GOAL OF THE EXERCISE: Reproduce, without any change, the span of lines from the opening of the records below to the line containing "O conteúdo dessa", inclusive.

[[ WORKING DATA, beginning ]]

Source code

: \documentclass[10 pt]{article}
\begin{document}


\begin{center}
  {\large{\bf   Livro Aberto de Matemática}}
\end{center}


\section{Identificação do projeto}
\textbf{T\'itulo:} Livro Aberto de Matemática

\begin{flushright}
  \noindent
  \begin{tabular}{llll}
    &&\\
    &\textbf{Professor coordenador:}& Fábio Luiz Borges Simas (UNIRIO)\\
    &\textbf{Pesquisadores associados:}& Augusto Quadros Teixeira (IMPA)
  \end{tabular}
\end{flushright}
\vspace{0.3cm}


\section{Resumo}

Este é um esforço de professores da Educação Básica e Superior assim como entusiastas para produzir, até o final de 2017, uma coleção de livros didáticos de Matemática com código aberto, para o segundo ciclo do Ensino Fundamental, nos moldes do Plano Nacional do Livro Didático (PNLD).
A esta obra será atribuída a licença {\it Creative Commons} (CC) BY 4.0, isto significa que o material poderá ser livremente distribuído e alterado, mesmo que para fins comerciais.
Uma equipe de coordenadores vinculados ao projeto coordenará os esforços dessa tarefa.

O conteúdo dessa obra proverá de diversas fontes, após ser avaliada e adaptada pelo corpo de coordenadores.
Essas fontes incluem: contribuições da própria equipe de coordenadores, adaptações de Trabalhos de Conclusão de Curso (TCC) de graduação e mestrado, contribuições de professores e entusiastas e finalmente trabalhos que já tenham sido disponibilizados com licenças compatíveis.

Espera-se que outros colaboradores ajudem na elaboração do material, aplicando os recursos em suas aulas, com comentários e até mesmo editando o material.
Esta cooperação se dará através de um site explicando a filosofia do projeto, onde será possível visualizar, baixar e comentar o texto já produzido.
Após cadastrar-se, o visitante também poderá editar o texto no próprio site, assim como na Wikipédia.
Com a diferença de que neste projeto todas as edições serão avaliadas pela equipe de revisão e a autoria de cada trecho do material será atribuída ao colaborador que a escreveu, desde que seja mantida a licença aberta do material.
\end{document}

[[ WORKING DATA, end ]]

RESULT FOR THIS EXERCISE:
Source code

: \documentclass[10 pt]{article}
\begin{document}


\begin{center}
  {\large{\bf   Livro Aberto de Matemática}}
\end{center}


\section{Identificação do projeto}
\textbf{T\'itulo:} Livro Aberto de Matemática

\begin{flushright}
  \noindent
  \begin{tabular}{llll}
    &&\\
    &\textbf{Professor coordenador:}& Fábio Luiz Borges Simas (UNIRIO)\\
    &\textbf{Pesquisadores associados:}& Augusto Quadros Teixeira (IMPA)
  \end{tabular}
\end{flushright}
\vspace{0.3cm}


\section{Resumo}

Este é um esforço de professores da Educação Básica e Superior assim como entusiastas para produzir, até o final de 2017, uma coleção de livros didáticos de Matemática com código aberto, para o segundo ciclo do Ensino Fundamental, nos moldes do Plano Nacional do Livro Didático (PNLD).
A esta obra será atribuída a licença {\it Creative Commons} (CC) BY 4.0, isto significa que o material poderá ser livremente distribuído e alterado, mesmo que para fins comerciais.
Uma equipe de coordenadores vinculados ao projeto coordenará os esforços dessa tarefa.

O conteúdo dessa obra proverá de diversas fontes, após ser avaliada e adaptada pelo corpo de coordenadores.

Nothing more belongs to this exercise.